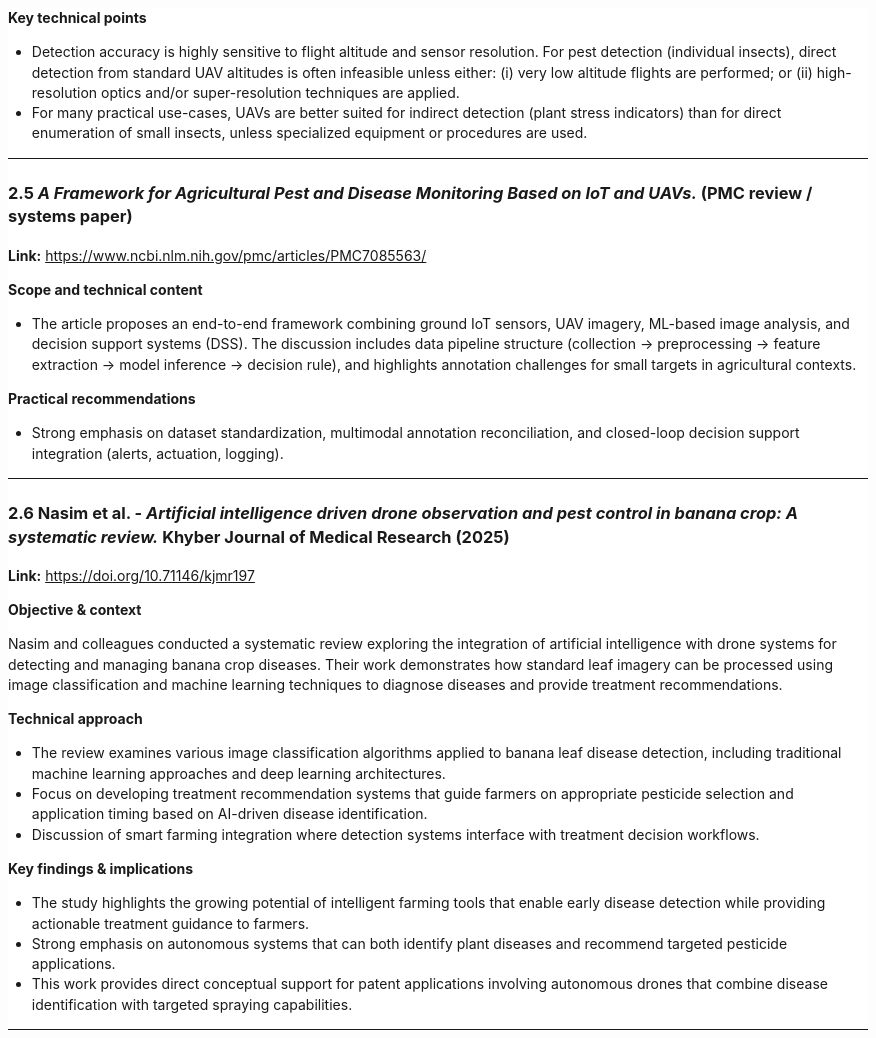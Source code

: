 **Key technical points**

- Detection accuracy is highly sensitive to flight altitude and sensor resolution. For pest detection (individual insects), direct detection from standard UAV altitudes is often infeasible unless either: (i) very low altitude flights are performed; or (ii) high-resolution optics and/or super-resolution techniques are applied.
- For many practical use-cases, UAVs are better suited for indirect detection (plant stress indicators) than for direct enumeration of small insects, unless specialized equipment or procedures are used.

---

### 2.5 _A Framework for Agricultural Pest and Disease Monitoring Based on IoT and UAVs._ (PMC review / systems paper)

**Link:** https://www.ncbi.nlm.nih.gov/pmc/articles/PMC7085563/

**Scope and technical content**

- The article proposes an end-to-end framework combining ground IoT sensors, UAV imagery, ML-based image analysis, and decision support systems (DSS). The discussion includes data pipeline structure (collection → preprocessing → feature extraction → model inference → decision rule), and highlights annotation challenges for small targets in agricultural contexts.

**Practical recommendations**

- Strong emphasis on dataset standardization, multimodal annotation reconciliation, and closed-loop decision support integration (alerts, actuation, logging).

---

### 2.6 Nasim et al. - _Artificial intelligence driven drone observation and pest control in banana crop: A systematic review._ Khyber Journal of Medical Research (2025)

**Link:** https://doi.org/10.71146/kjmr197

**Objective & context**

Nasim and colleagues conducted a systematic review exploring the integration of artificial intelligence with drone systems for detecting and managing banana crop diseases. Their work demonstrates how standard leaf imagery can be processed using image classification and machine learning techniques to diagnose diseases and provide treatment recommendations.

**Technical approach**

- The review examines various image classification algorithms applied to banana leaf disease detection, including traditional machine learning approaches and deep learning architectures.
- Focus on developing treatment recommendation systems that guide farmers on appropriate pesticide selection and application timing based on AI-driven disease identification.
- Discussion of smart farming integration where detection systems interface with treatment decision workflows.

**Key findings & implications**

- The study highlights the growing potential of intelligent farming tools that enable early disease detection while providing actionable treatment guidance to farmers.
- Strong emphasis on autonomous systems that can both identify plant diseases and recommend targeted pesticide applications.
- This work provides direct conceptual support for patent applications involving autonomous drones that combine disease identification with targeted spraying capabilities.

---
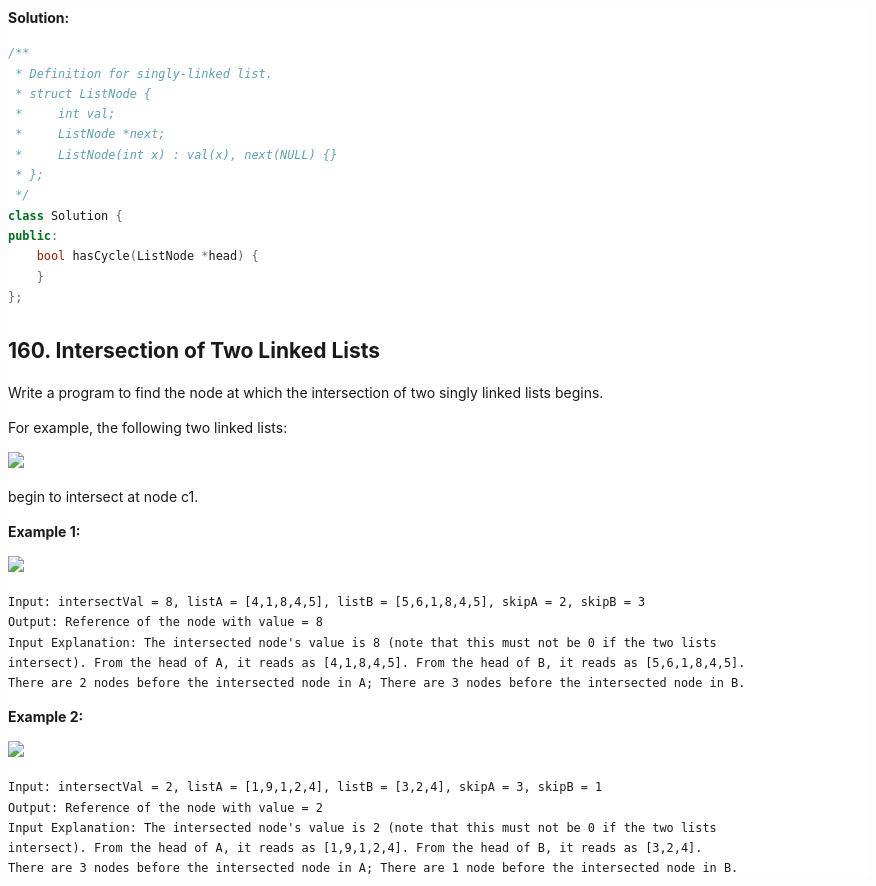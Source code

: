 **Solution:**
```cpp
/**
 * Definition for singly-linked list.
 * struct ListNode {
 *     int val;
 *     ListNode *next;
 *     ListNode(int x) : val(x), next(NULL) {}
 * };
 */
class Solution {
public:
    bool hasCycle(ListNode *head) {        
    }
};
```

## 160. Intersection of Two Linked Lists

Write a program to find the node at which the intersection of two singly linked lists begins.

For example, the following two linked lists:

![](https://assets.leetcode.com/uploads/2018/12/13/160_statement.png)

begin to intersect at node c1.

**Example 1:**

![](https://assets.leetcode.com/uploads/2020/06/29/160_example_1_1.png)

```
Input: intersectVal = 8, listA = [4,1,8,4,5], listB = [5,6,1,8,4,5], skipA = 2, skipB = 3
Output: Reference of the node with value = 8
Input Explanation: The intersected node's value is 8 (note that this must not be 0 if the two lists 
intersect). From the head of A, it reads as [4,1,8,4,5]. From the head of B, it reads as [5,6,1,8,4,5].
There are 2 nodes before the intersected node in A; There are 3 nodes before the intersected node in B.
```

**Example 2:**

![](https://assets.leetcode.com/uploads/2020/06/29/160_example_2.png)

```
Input: intersectVal = 2, listA = [1,9,1,2,4], listB = [3,2,4], skipA = 3, skipB = 1
Output: Reference of the node with value = 2
Input Explanation: The intersected node's value is 2 (note that this must not be 0 if the two lists 
intersect). From the head of A, it reads as [1,9,1,2,4]. From the head of B, it reads as [3,2,4]. 
There are 3 nodes before the intersected node in A; There are 1 node before the intersected node in B.
```
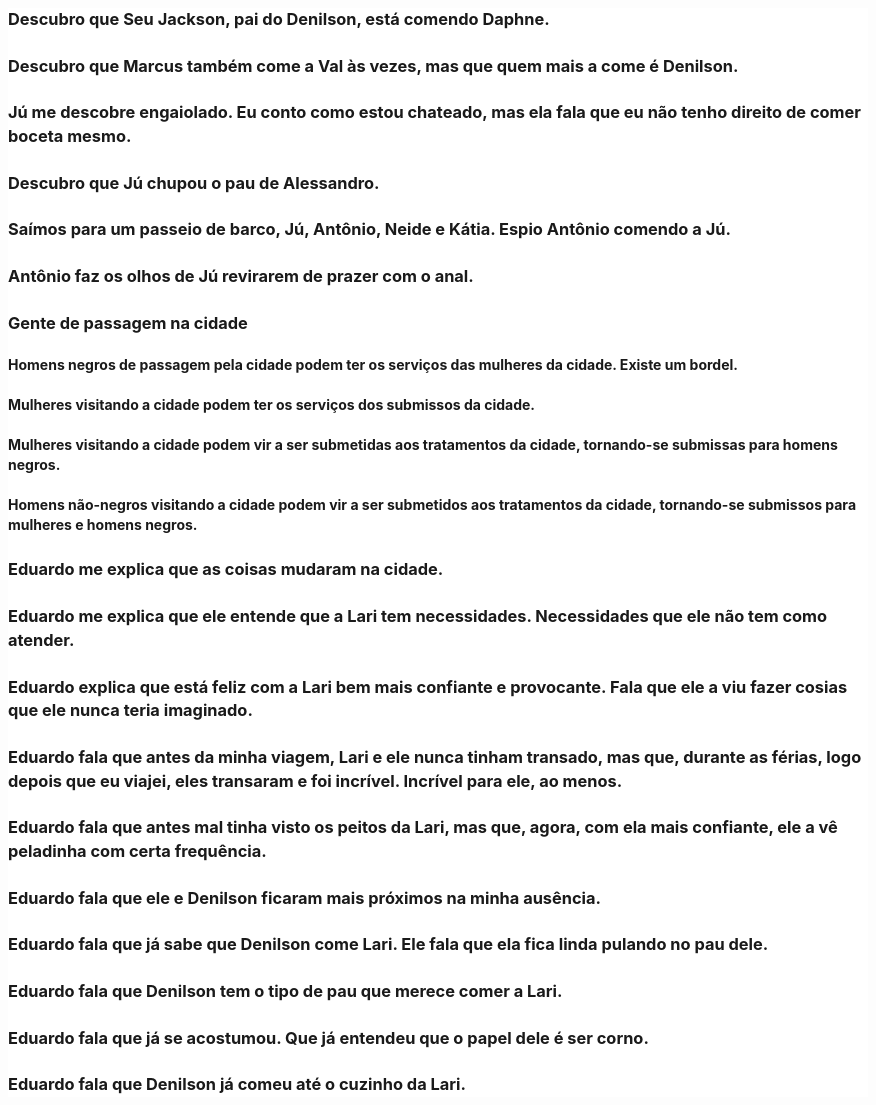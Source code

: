 ### Descubro que Seu Jackson, pai do Denilson, está comendo Daphne.
### Descubro que Marcus também come a Val às vezes, mas que quem mais a come é Denilson.
### Jú me descobre engaiolado. Eu conto como estou chateado, mas ela fala que eu não tenho direito de comer boceta mesmo.
### Descubro que Jú chupou o pau de Alessandro.
### Saímos para um passeio de barco, Jú, Antônio, Neide e Kátia. Espio Antônio comendo a Jú.
### Antônio faz os olhos de Jú revirarem de prazer com o anal.

### Gente de passagem na cidade
#### Homens negros de passagem pela cidade podem ter os serviços das mulheres da cidade. Existe um bordel.
#### Mulheres visitando a cidade podem ter os serviços dos submissos da cidade.
#### Mulheres visitando a cidade podem vir a ser submetidas aos tratamentos da cidade, tornando-se submissas para homens negros.
#### Homens não-negros visitando a cidade podem vir a ser submetidos aos tratamentos da cidade, tornando-se submissos para mulheres e homens negros.

### Eduardo me explica que as coisas mudaram na cidade.
### Eduardo me explica que ele entende que a Lari tem necessidades. Necessidades que ele não tem como atender.
### Eduardo explica que está feliz com a Lari bem mais confiante e provocante. Fala que ele a viu fazer cosias que ele nunca teria imaginado.
### Eduardo fala que antes da minha viagem, Lari e ele nunca tinham transado, mas que, durante as férias, logo depois que eu viajei, eles transaram e foi incrível. Incrível para ele, ao menos.
### Eduardo fala que antes mal tinha visto os peitos da Lari, mas que, agora, com ela mais confiante, ele a vê peladinha com certa frequência.
### Eduardo fala que ele e Denilson ficaram mais próximos na minha ausência.
### Eduardo fala que já sabe que Denilson come Lari. Ele fala que ela fica linda pulando no pau dele.
### Eduardo fala que Denilson tem o tipo de pau que merece comer a Lari.
### Eduardo fala que já se acostumou. Que já entendeu que o papel dele é ser corno.
### Eduardo fala que Denilson já comeu até o cuzinho da Lari.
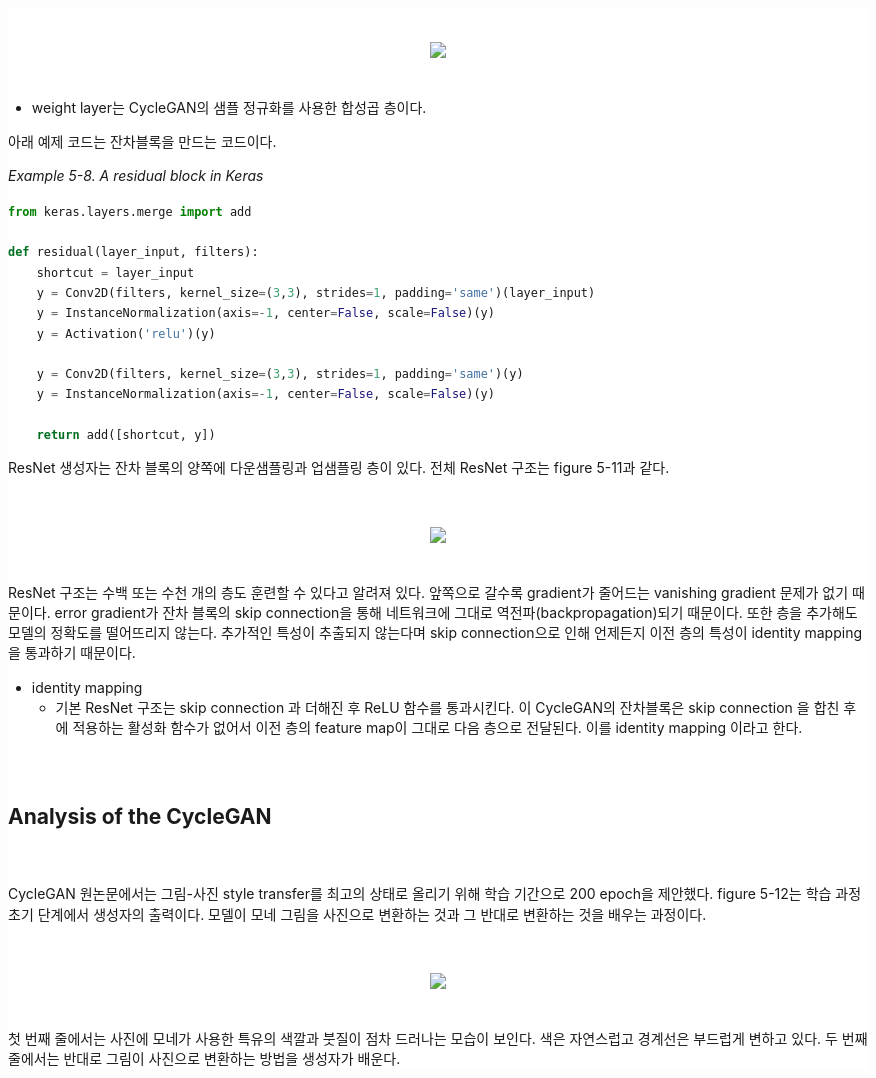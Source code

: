<br><center><img src="https://liger82.github.io/assets/img/post/20200112-GAN_chapter5/GAN-figure5-10.png" width="60%"></center><br>


* weight layer는 CycleGAN의 샘플 정규화를 사용한 합성곱 층이다.

아래 예제 코드는 잔차블록을 만드는 코드이다.

*Example 5-8. A residual block in Keras*

```python
from keras.layers.merge import add

def residual(layer_input, filters):
    shortcut = layer_input
    y = Conv2D(filters, kernel_size=(3,3), strides=1, padding='same')(layer_input)
    y = InstanceNormalization(axis=-1, center=False, scale=False)(y)
    y = Activation('relu')(y)
    
    y = Conv2D(filters, kernel_size=(3,3), strides=1, padding='same')(y)
    y = InstanceNormalization(axis=-1, center=False, scale=False)(y)
    
    return add([shortcut, y])    
```

ResNet 생성자는 잔차 블록의 양쪽에 다운샘플링과 업샘플링 층이 있다. 전체 ResNet 구조는 figure 5-11과 같다.

<br><center><img src="https://liger82.github.io/assets/img/post/20200112-GAN_chapter5/GAN-figure5-11.png" width="65%"></center><br>


ResNet 구조는 수백 또는 수천 개의 층도 훈련할 수 있다고 알려져 있다. 앞쪽으로 갈수록 gradient가 줄어드는 
vanishing gradient 문제가 없기 때문이다. error gradient가 잔차 블록의 skip connection을 통해
네트워크에 그대로 역전파(backpropagation)되기 때문이다. 
또한 층을 추가해도 모델의 정확도를 떨어뜨리지 않는다. 추가적인 특성이 추출되지 않는다며 skip connection으로 인해
언제든지 이전 층의 특성이 identity mapping을 통과하기 때문이다.
* identity mapping
    - 기본 ResNet 구조는 skip connection 과 더해진 후 ReLU 함수를 통과시킨다. 이 CycleGAN의 잔차블록은
    skip connection 을 합친 후에 적용하는 활성화 함수가 없어서 이전 층의 feature map이 그대로 다음 층으로 전달된다.
    이를 identity mapping 이라고 한다.
    
<br>

## Analysis of the CycleGAN

<br>

CycleGAN 원논문에서는 그림-사진 style transfer를 최고의 상태로 올리기 위해 학습 기간으로 200 epoch을 제안했다.
figure 5-12는 학습 과정 초기 단계에서 생성자의 출력이다. 모델이 모네 그림을 사진으로 변환하는 것과 그 반대로 변환하는 것을
배우는 과정이다.

<br><center><img src="https://liger82.github.io/assets/img/post/20200112-GAN_chapter5/GAN-figure5-12.png" width="60%"></center><br>


첫 번째 줄에서는 사진에 모네가 사용한 특유의 색깔과 붓질이 점차 드러나는 모습이 보인다. 색은 자연스럽고 경계선은 
부드럽게 변하고 있다.
두 번째 줄에서는 반대로 그림이 사진으로 변환하는 방법을 생성자가 배운다.
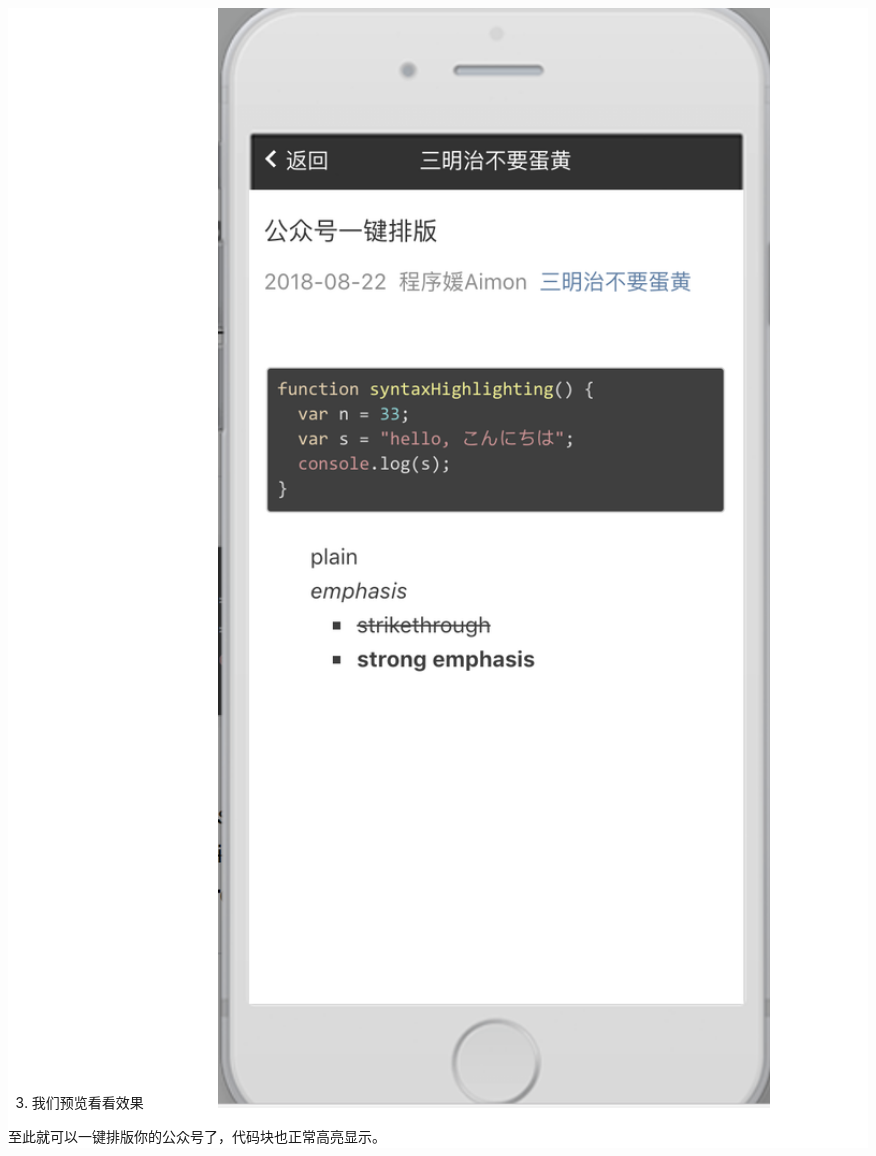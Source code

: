 3. 我们预览看看效果<img src="./resource/wechat/9.png" alt="图1.1" title="图1.1" width="700"/>

至此就可以一键排版你的公众号了，代码块也正常高亮显示。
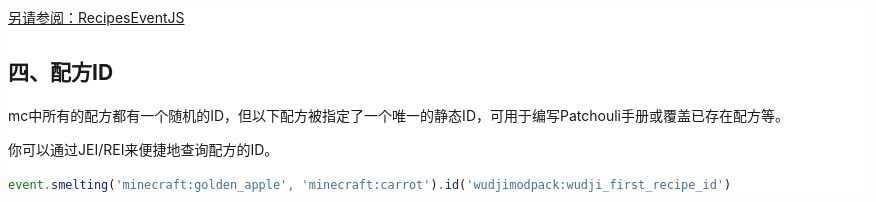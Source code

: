 [另请参阅：RecipesEventJS](https://github.com/KubeJS-Mods/KubeJS/blob/1.19/main/common/src/main/java/dev/latvian/mods/kubejs/recipe/RecipesEventJS.java)

## 四、配方ID

mc中所有的配方都有一个随机的ID，但以下配方被指定了一个唯一的静态ID，可用于编写Patchouli手册或覆盖已存在配方等。

你可以通过JEI/REI来便捷地查询配方的ID。

```js
event.smelting('minecraft:golden_apple', 'minecraft:carrot').id('wudjimodpack:wudji_first_recipe_id')
```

What is being asked: Report the number of lines in the material above that include the string "identity". Nothing else belongs in the answer.

Result for this task: 3